Contracts with customers have varying terms, including spot sales or month-to-month contracts, or contracts with a finite term, where the production from a well or group of wells is sold to one or more customers. The Company recognizes sales revenues for oil, natural gas, and NGLs based on the amount of each product sold to a customer when control transfers to the customer. Generally, control transfers at the time of delivery to the customer at a pipeline interconnect, the tailgate of a processing facility, or as a tanker lifting is completed. Revenue is measured based on the contract price, which may be index-based or fixed, and may include adjustments for market differentials and downstream costs incurred by the customer, including gathering, transportation, and fuel costs.

 

Revenues are recognized for the sale of the Company’s net share of production volumes. Sales on behalf of other working interest owners and royalty interest owners are not recognized as revenues. The Company does not hedge nor forward sell any of its current production via derivative financial contracts.

Income Taxes

Income Taxes

 

Income taxes are accounted for in accordance with the provisions of ASC Topic No. 740. Deferred tax assets and liabilities are recognized for the future tax consequences attributable to differences between the financial statement carrying amounts of existing assets and liabilities and their respective tax bases. Deferred tax assets and liabilities are measured using enacted tax rates expected to apply to taxable income in the years in which those temporary differences are expected to be recovered or settled. The effect on deferred tax assets and liabilities of a change in tax rates is recognized in income in the period that includes the enactment date.

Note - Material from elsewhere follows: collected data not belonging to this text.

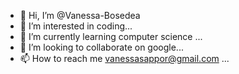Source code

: - 👋 Hi, I’m @Vanessa-Bosedea
- 👀 I’m interested in coding...
- 🌱 I’m currently learning computer science ...
- 💞️ I’m looking to collaborate on google...
- 📫 How to reach me vanessasappor@gmail.com ...

<!---
Vanessa-Bosedea/Vanessa-Bosedea is a ✨ special ✨ repository because its `README.md` (this file) appears on your GitHub profile.
You can click the Preview link to take a look at your changes.
--->
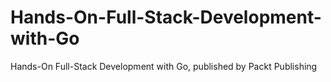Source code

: # Hands-On-Full-Stack-Development-with-Go
Hands-On Full-Stack Development with Go, published by Packt Publishing
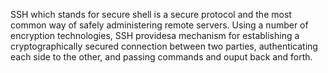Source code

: SSH which stands for secure shell is a secure protocol and the most common way of safely administering remote servers.
Using a number of encryption technologies, SSH providesa mechanism for establishing a cryptographically secured connection between two parties, authenticating each side to the other, and passing commands and ouput back and forth.
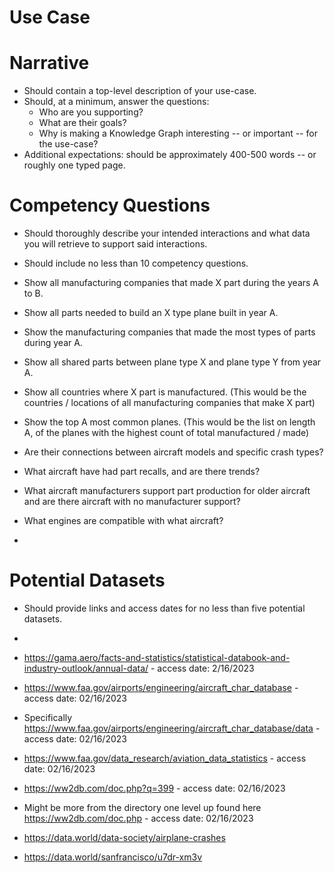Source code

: # Use Case 

# Narrative 

* Should contain a top-level description of your use-case.<br>
* Should, at a minimum, answer the questions:<br>
  * Who are you supporting?<br>
  * What are their goals?<br>
  * Why is making a Knowledge Graph interesting -- or important -- for the use-case?<br>   
* Additional expectations: should be approximately 400-500 words -- or roughly one typed page.<br> 

# Competency Questions

* Should thoroughly describe your intended interactions and what data you will retrieve to support said interactions.<br>
* Should include no less than 10 competency questions.<br>

* Show all manufacturing companies that made X part during the years A to B.
* Show all parts needed to build an X type plane built in year A.
* Show the manufacturing companies that made the most types of parts during year A.
* Show all shared parts between plane type X and plane type Y from year A.
* Show all countries where X part is manufactured. (This would be the countries / locations of all manufacturing companies that make X part)
* Show the top A most common planes. (This would be the list on length A, of the planes with the highest count of total manufactured / made)  
* Are their connections between aircraft models and specific crash types?
* What aircraft have had part recalls, and are there trends?
* What aircraft manufacturers support part production for older aircraft and are there aircraft with no manufacturer support?
* What engines are compatible with what aircraft?
*

# Potential Datasets

* Should provide links and access dates for no less than five potential datasets.<br>
*

* https://gama.aero/facts-and-statistics/statistical-databook-and-industry-outlook/annual-data/ - access date: 2/16/2023<br>
* https://www.faa.gov/airports/engineering/aircraft_char_database - access date: 02/16/2023<br>
 * Specifically https://www.faa.gov/airports/engineering/aircraft_char_database/data - access date: 02/16/2023<br>  
* https://www.faa.gov/data_research/aviation_data_statistics - access date: 02/16/2023<br>
* https://ww2db.com/doc.php?q=399 - access date: 02/16/2023<br>
* Might be more from the directory one level up found here https://ww2db.com/doc.php - access date: 02/16/2023<br> 
* https://data.world/data-society/airplane-crashes
* https://data.world/sanfrancisco/u7dr-xm3v
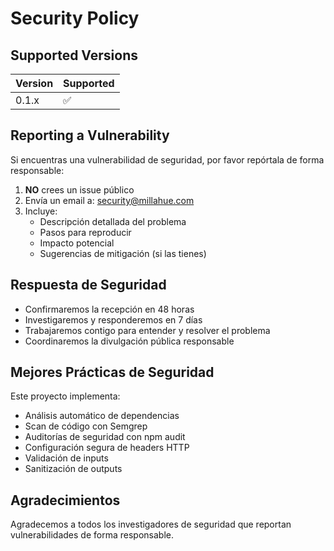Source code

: # Security Policy

## Supported Versions

| Version | Supported          |
| ------- | ------------------ |
| 0.1.x   | :white_check_mark: |

## Reporting a Vulnerability

Si encuentras una vulnerabilidad de seguridad, por favor repórtala de forma responsable:

1. **NO** crees un issue público
2. Envía un email a: security@millahue.com
3. Incluye:
   - Descripción detallada del problema
   - Pasos para reproducir
   - Impacto potencial
   - Sugerencias de mitigación (si las tienes)

## Respuesta de Seguridad

- Confirmaremos la recepción en 48 horas
- Investigaremos y responderemos en 7 días
- Trabajaremos contigo para entender y resolver el problema
- Coordinaremos la divulgación pública responsable

## Mejores Prácticas de Seguridad

Este proyecto implementa:

- Análisis automático de dependencias
- Scan de código con Semgrep
- Auditorías de seguridad con npm audit
- Configuración segura de headers HTTP
- Validación de inputs
- Sanitización de outputs

## Agradecimientos

Agradecemos a todos los investigadores de seguridad que reportan vulnerabilidades de forma responsable.

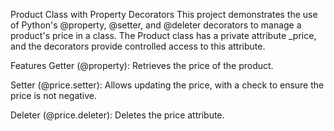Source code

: Product Class with Property Decorators
This project demonstrates the use of Python's @property, @setter, and @deleter decorators to manage a product's price in a class. The Product class has a private attribute _price, and the decorators provide controlled access to this attribute.

Features
Getter (@property): Retrieves the price of the product.

Setter (@price.setter): Allows updating the price, with a check to ensure the price is not negative.

Deleter (@price.deleter): Deletes the price attribute.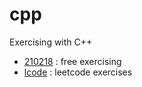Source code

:# cpp

Exercising with C++

* [210218](210218) : free exercising
* [lcode](lcode) : leetcode exercises
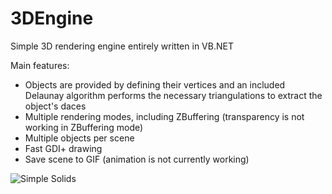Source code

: # 3DEngine
Simple 3D rendering engine entirely written in VB.NET

Main features:
- Objects are provided by defining their vertices and an included Delaunay algorithm performs the necessary triangulations to extract the object's daces
- Multiple rendering modes, including ZBuffering (transparency is not working in ZBuffering mode)
- Multiple objects per scene
- Fast GDI+ drawing
- Save scene to GIF (animation is not currently working)

![Simple Solids](https://xfx.net/stackoverflow/3dengine_sample01.png)
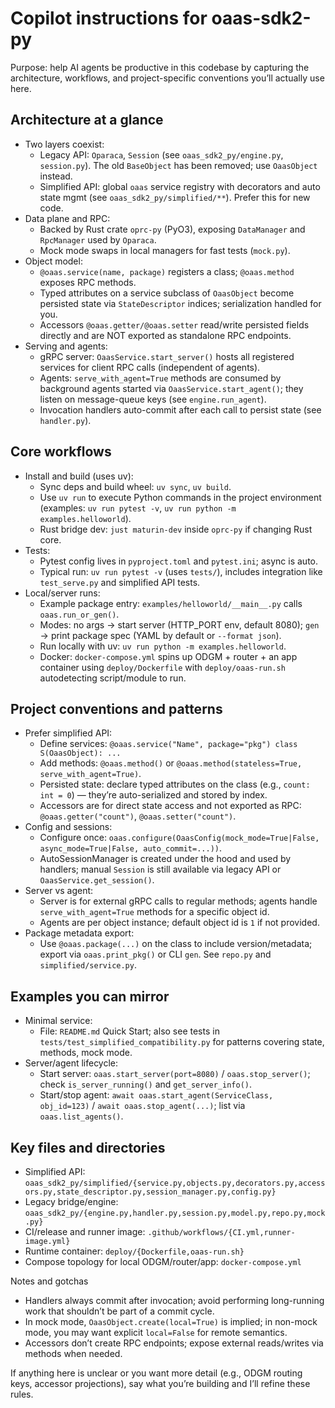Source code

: # Copilot instructions for oaas-sdk2-py

Purpose: help AI agents be productive in this codebase by capturing the architecture, workflows, and project-specific conventions you’ll actually use here.

## Architecture at a glance
- Two layers coexist:
  - Legacy API: `Oparaca`, `Session` (see `oaas_sdk2_py/engine.py`, `session.py`). The old `BaseObject` has been removed; use `OaasObject` instead.
  - Simplified API: global `oaas` service registry with decorators and auto state mgmt (see `oaas_sdk2_py/simplified/**`). Prefer this for new code.
- Data plane and RPC:
  - Backed by Rust crate `oprc-py` (PyO3), exposing `DataManager` and `RpcManager` used by `Oparaca`.
  - Mock mode swaps in local managers for fast tests (`mock.py`).
- Object model:
  - `@oaas.service(name, package)` registers a class; `@oaas.method` exposes RPC methods.
  - Typed attributes on a service subclass of `OaasObject` become persisted state via `StateDescriptor` indices; serialization handled for you.
  - Accessors `@oaas.getter/@oaas.setter` read/write persisted fields directly and are NOT exported as standalone RPC endpoints.
- Serving and agents:
  - gRPC server: `OaasService.start_server()` hosts all registered services for client RPC calls (independent of agents).
  - Agents: `serve_with_agent=True` methods are consumed by background agents started via `OaasService.start_agent()`; they listen on message-queue keys (see `engine.run_agent`).
  - Invocation handlers auto-commit after each call to persist state (see `handler.py`).

## Core workflows
- Install and build (uses uv):
  - Sync deps and build wheel: `uv sync`, `uv build`.
  - Use `uv run` to execute Python commands in the project environment (examples: `uv run pytest -v`, `uv run python -m examples.helloworld`).
  - Rust bridge dev: `just maturin-dev` inside `oprc-py` if changing Rust core.
- Tests:
  - Pytest config lives in `pyproject.toml` and `pytest.ini`; async is auto.
  - Typical run: `uv run pytest -v` (uses `tests/`), includes integration like `test_serve.py` and simplified API tests.
- Local/server runs:
  - Example package entry: `examples/helloworld/__main__.py` calls `oaas.run_or_gen()`.
  - Modes: no args → start server (HTTP_PORT env, default 8080); `gen` → print package spec (YAML by default or `--format json`).
  - Run locally with uv: `uv run python -m examples.helloworld`.
  - Docker: `docker-compose.yml` spins up ODGM + router + an app container using `deploy/Dockerfile` with `deploy/oaas-run.sh` autodetecting script/module to run.

## Project conventions and patterns
- Prefer simplified API:
  - Define services: `@oaas.service("Name", package="pkg") class S(OaasObject): ...`
  - Add methods: `@oaas.method()` or `@oaas.method(stateless=True, serve_with_agent=True)`.
  - Persisted state: declare typed attributes on the class (e.g., `count: int = 0`) — they’re auto-serialized and stored by index.
  - Accessors are for direct state access and not exported as RPC: `@oaas.getter("count")`, `@oaas.setter("count")`.
- Config and sessions:
  - Configure once: `oaas.configure(OaasConfig(mock_mode=True|False, async_mode=True|False, auto_commit=...))`.
  - AutoSessionManager is created under the hood and used by handlers; manual `Session` is still available via legacy API or `OaasService.get_session()`.
- Server vs agent:
  - Server is for external gRPC calls to regular methods; agents handle `serve_with_agent=True` methods for a specific object id.
  - Agents are per object instance; default object id is `1` if not provided.
- Package metadata export:
  - Use `@oaas.package(...)` on the class to include version/metadata; export via `oaas.print_pkg()` or CLI `gen`. See `repo.py` and `simplified/service.py`.

## Examples you can mirror
- Minimal service:
  - File: `README.md` Quick Start; also see tests in `tests/test_simplified_compatibility.py` for patterns covering state, methods, mock mode.
- Server/agent lifecycle:
  - Start server: `oaas.start_server(port=8080)` / `oaas.stop_server()`; check `is_server_running()` and `get_server_info()`.
  - Start/stop agent: `await oaas.start_agent(ServiceClass, obj_id=123)` / `await oaas.stop_agent(...)`; list via `oaas.list_agents()`.

## Key files and directories
- Simplified API: `oaas_sdk2_py/simplified/{service.py,objects.py,decorators.py,accessors.py,state_descriptor.py,session_manager.py,config.py}`
- Legacy bridge/engine: `oaas_sdk2_py/{engine.py,handler.py,session.py,model.py,repo.py,mock.py}`
- CI/release and runner image: `.github/workflows/{CI.yml,runner-image.yml}`
- Runtime container: `deploy/{Dockerfile,oaas-run.sh}`
- Compose topology for local ODGM/router/app: `docker-compose.yml`

Notes and gotchas
- Handlers always commit after invocation; avoid performing long-running work that shouldn’t be part of a commit cycle.
- In mock mode, `OaasObject.create(local=True)` is implied; in non-mock mode, you may want explicit `local=False` for remote semantics.
- Accessors don’t create RPC endpoints; expose external reads/writes via methods when needed.

If anything here is unclear or you want more detail (e.g., ODGM routing keys, accessor projections), say what you’re building and I’ll refine these rules.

Valuation allowances are established, when necessary, to reduce deferred tax assets to the amounts expected to be realized.

Stock-Based Compensation

Stock-Based Compensation

 

The Company measures stock-based compensation cost at the grant date based on the fair value of the award and recognize it as expense, over the vesting or service period, as applicable, of the stock award.

Basic and Diluted Net Income (Loss) Per Common Share

Basic and Diluted Net Income (Loss) per Common Share

 

Basic net loss per common share amounts are computed by dividing the net loss available to the Company’s common shareholders by the weighted average number of common shares outstanding over the reporting period. In periods in which the Company reports a net loss, dilutive securities are excluded from the calculation of diluted earnings per share as the effect would be anti-dilutive. For the six months ended August 31, 2018, the Company’s potentially dilutive shares, which include outstanding common stock options representing 1,440,000 common stock equivalents have not been included in the computation of diluted net loss per share as the result would have been anti-dilutive. The Company did not have any potentially dilutive shares for the six months ended August 31, 2017.

Subsequent Events

Subsequent Events

 

On October 11, 2018, the Company entered into an amendment of its promissory note to JBB to extend the maturity date to December 31, 2019.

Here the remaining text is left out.